→ Task description:
Your task is to copy every line of this material exactly.

══════════════════════════════

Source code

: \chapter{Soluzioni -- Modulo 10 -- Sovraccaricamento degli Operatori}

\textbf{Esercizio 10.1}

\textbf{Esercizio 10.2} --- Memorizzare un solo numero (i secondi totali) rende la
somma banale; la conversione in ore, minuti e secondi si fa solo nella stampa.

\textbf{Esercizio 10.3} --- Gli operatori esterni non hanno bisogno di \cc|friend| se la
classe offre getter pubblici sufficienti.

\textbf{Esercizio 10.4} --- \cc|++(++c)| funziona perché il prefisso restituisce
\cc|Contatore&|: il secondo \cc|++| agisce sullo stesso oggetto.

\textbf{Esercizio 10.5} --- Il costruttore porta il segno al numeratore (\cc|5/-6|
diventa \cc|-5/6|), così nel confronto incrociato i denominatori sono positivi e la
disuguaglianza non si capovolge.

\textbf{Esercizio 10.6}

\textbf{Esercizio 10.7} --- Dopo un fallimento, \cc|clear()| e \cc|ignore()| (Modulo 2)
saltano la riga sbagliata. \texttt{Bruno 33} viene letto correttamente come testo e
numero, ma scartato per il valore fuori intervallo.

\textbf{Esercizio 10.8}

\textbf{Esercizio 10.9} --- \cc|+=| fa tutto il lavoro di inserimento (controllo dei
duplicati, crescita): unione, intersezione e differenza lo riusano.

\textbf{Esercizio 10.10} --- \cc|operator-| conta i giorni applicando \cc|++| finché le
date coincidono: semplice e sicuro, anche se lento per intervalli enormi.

══════════════════════════════

→ Response area:
Source code

: \chapter{Soluzioni -- Modulo 10 -- Sovraccaricamento degli Operatori}

\textbf{Esercizio 10.1}

\textbf{Esercizio 10.2} --- Memorizzare un solo numero (i secondi totali) rende la
somma banale; la conversione in ore, minuti e secondi si fa solo nella stampa.

\textbf{Esercizio 10.3} --- Gli operatori esterni non hanno bisogno di \cc|friend| se la
classe offre getter pubblici sufficienti.

\textbf{Esercizio 10.4} --- \cc|++(++c)| funziona perché il prefisso restituisce
\cc|Contatore&|: il secondo \cc|++| agisce sullo stesso oggetto.

\textbf{Esercizio 10.5} --- Il costruttore porta il segno al numeratore (\cc|5/-6|
diventa \cc|-5/6|), così nel confronto incrociato i denominatori sono positivi e la
disuguaglianza non si capovolge.

\textbf{Esercizio 10.6}

\textbf{Esercizio 10.7} --- Dopo un fallimento, \cc|clear()| e \cc|ignore()| (Modulo 2)
saltano la riga sbagliata. \texttt{Bruno 33} viene letto correttamente come testo e
numero, ma scartato per il valore fuori intervallo.

\textbf{Esercizio 10.8}

\textbf{Esercizio 10.9} --- \cc|+=| fa tutto il lavoro di inserimento (controllo dei
duplicati, crescita): unione, intersezione e differenza lo riusano.

\textbf{Esercizio 10.10} --- \cc|operator-| conta i giorni applicando \cc|++| finché le
date coincidono: semplice e sicuro, anche se lento per intervalli enormi.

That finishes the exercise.